I found myself inspired, early this morning, to formulate a potentially novel criterion for the presence of “engineering” in software, namely, “irrefutability”. I think that “irrefutability” might be a good proxy for “engineering” because it seems to me that “engineered works” become “engineering failures” (i.e. representatives of a discernable class of failure rather than isolated instances of incoherent failure) precisely when the justifications of their “constituent decisions” become refutable.
Take, for example, the ever-popular Tacoma Narrows Bridge story. Is it not the case that engineering grew as a discipline when the bridge collapsed primarily in that engineers learned how to retrospectively refute the sufficiency of the bridge’s design for the environmental conditions present in the Sound?
My thinking at the time was somewhat influenced by three proximate causes:
but also, perhaps most strongly, by Benjamin Pierce’s delightful chapter epigraph:
A proof is a repeatable experiment in persuasion. - Jim Horning
You imply that an unproved design choice corresponds to a design flaw, yet it's often the case that stuff that instinctively seems to work happens to work also in practice. If we start asking engineers to make their designs bullet proof, then we rule out a lot of good designs that happen to be hard to prove right. Most people are content with a bunch of automated tests these days :-)
I might reply, point by point:
“You imply that an unproved design choice corresponds to a design flaw…”
No, I’m only arguing that every design flaw corresponds to a refutable design choice, not the converse.

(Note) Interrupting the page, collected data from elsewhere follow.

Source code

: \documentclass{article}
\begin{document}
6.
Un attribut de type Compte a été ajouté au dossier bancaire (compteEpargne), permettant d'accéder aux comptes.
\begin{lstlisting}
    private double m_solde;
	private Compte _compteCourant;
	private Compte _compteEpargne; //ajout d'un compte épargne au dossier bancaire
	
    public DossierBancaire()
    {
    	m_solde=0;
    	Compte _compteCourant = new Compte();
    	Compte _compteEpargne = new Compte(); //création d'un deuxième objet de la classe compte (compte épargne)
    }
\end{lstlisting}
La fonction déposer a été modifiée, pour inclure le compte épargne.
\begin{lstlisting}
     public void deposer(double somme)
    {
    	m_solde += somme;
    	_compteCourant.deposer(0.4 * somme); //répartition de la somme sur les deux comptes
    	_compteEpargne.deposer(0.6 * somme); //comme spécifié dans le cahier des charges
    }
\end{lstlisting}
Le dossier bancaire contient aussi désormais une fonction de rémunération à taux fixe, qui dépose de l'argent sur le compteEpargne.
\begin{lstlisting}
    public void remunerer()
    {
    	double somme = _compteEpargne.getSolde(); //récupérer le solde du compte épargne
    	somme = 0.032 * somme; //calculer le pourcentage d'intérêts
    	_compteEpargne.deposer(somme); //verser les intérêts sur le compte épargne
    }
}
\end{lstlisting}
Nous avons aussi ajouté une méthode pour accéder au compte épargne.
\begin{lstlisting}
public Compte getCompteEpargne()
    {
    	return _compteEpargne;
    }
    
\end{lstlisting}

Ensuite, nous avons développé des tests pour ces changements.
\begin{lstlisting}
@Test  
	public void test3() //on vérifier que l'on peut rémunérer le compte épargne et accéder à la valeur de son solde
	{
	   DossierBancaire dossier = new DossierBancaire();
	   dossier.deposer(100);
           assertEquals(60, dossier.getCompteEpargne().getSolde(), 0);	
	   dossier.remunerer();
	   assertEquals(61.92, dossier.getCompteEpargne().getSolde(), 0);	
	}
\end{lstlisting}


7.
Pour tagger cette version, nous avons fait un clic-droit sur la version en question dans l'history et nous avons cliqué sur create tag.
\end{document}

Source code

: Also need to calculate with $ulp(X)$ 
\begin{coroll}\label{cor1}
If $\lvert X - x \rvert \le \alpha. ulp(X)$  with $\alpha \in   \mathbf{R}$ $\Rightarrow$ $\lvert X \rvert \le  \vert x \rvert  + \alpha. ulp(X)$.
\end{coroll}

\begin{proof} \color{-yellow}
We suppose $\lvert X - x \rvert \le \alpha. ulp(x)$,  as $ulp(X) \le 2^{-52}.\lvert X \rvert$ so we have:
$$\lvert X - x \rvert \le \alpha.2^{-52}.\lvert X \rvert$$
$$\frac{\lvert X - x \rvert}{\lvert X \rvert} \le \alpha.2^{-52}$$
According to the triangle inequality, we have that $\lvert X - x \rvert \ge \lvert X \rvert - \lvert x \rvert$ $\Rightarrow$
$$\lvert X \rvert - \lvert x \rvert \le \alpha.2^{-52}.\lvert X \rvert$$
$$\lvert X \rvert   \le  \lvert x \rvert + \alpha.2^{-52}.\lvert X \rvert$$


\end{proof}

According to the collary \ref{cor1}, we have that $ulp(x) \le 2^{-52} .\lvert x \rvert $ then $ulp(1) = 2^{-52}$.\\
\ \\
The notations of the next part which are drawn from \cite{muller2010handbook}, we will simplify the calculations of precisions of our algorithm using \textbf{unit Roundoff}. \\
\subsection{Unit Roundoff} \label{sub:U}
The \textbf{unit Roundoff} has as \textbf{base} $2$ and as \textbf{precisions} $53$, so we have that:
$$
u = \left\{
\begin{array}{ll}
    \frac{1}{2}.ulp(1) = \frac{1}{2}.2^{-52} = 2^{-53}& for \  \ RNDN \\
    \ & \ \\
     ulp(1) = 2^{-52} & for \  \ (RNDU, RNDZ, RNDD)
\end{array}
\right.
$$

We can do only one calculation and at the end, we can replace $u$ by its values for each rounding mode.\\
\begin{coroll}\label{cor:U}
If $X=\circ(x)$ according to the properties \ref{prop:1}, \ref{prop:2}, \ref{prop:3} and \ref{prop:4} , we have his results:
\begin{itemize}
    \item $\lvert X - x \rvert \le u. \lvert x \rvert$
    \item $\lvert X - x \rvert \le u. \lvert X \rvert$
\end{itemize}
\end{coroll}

(I’m actually making a slightly stronger statement; namely, that we begin to recognize design choices as design flaws precisely when our experience starts to refute them.)
“…yet it's often the case that stuff that instinctively seems to work happens to work also in practice.”
Sure. All this says is that it’s possible to make good choices without being able to fully justify why they are good.
More strongly: these “unproved design choices” are not engineering; they are guesses. (Perhaps even very good ones, backed up by years of experience, but guesses nonetheless.) What fascinates me about them is that so few “software engineers” recognize (let alone remark on) how many significant guesses they have to make in order to accomplish their work.
“If we start asking engineers to make their designs bullet proof, then we rule out a lot of good designs that happen to be hard to prove right.”
So perhaps we should ask for a lesser thing – for our “engineers” to distinguish the decisions which they can persuasively argue from the ones which are (hopefully) inspired guesses.
“Most people are content with a bunch of automated tests these days :-)”
Yes, most people are not engineers.
(This is not to discount the value of a good automated test suite; merely to argue that most interesting problems are expensive to test automatically.)